**Exercise instructions**
In the entries below, count every line with the word "mathsf". Return only the count.

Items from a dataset

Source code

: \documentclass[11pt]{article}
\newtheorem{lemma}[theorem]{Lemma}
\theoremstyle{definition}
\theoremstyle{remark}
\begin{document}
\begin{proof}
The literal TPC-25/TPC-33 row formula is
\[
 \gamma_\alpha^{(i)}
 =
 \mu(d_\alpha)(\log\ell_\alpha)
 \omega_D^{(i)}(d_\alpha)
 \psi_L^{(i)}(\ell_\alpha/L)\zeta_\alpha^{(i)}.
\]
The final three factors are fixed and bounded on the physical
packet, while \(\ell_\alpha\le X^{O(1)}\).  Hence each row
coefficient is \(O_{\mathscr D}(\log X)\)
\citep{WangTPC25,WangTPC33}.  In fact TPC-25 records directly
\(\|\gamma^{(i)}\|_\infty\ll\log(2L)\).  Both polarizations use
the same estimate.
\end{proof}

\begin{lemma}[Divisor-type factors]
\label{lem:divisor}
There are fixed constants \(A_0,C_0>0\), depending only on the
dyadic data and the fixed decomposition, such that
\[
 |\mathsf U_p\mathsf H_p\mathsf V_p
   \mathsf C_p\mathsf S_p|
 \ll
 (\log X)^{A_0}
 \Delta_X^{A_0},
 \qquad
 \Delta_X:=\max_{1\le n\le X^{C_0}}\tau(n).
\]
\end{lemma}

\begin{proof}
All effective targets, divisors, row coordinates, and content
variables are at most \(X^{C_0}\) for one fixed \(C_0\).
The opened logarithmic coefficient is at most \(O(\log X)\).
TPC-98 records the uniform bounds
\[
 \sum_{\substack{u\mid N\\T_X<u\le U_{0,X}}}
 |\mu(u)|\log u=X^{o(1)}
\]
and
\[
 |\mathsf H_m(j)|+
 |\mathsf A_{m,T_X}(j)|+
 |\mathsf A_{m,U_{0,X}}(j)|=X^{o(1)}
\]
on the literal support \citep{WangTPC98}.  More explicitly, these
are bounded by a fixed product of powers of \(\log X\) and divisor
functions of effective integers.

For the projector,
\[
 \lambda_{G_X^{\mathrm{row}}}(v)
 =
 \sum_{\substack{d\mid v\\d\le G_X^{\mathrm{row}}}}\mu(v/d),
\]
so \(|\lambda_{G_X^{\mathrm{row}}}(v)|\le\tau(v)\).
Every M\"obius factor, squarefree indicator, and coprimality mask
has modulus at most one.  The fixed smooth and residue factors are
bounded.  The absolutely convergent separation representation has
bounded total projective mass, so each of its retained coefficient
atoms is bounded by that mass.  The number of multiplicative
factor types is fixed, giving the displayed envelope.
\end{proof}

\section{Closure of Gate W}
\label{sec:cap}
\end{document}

**Result for this exercise**
5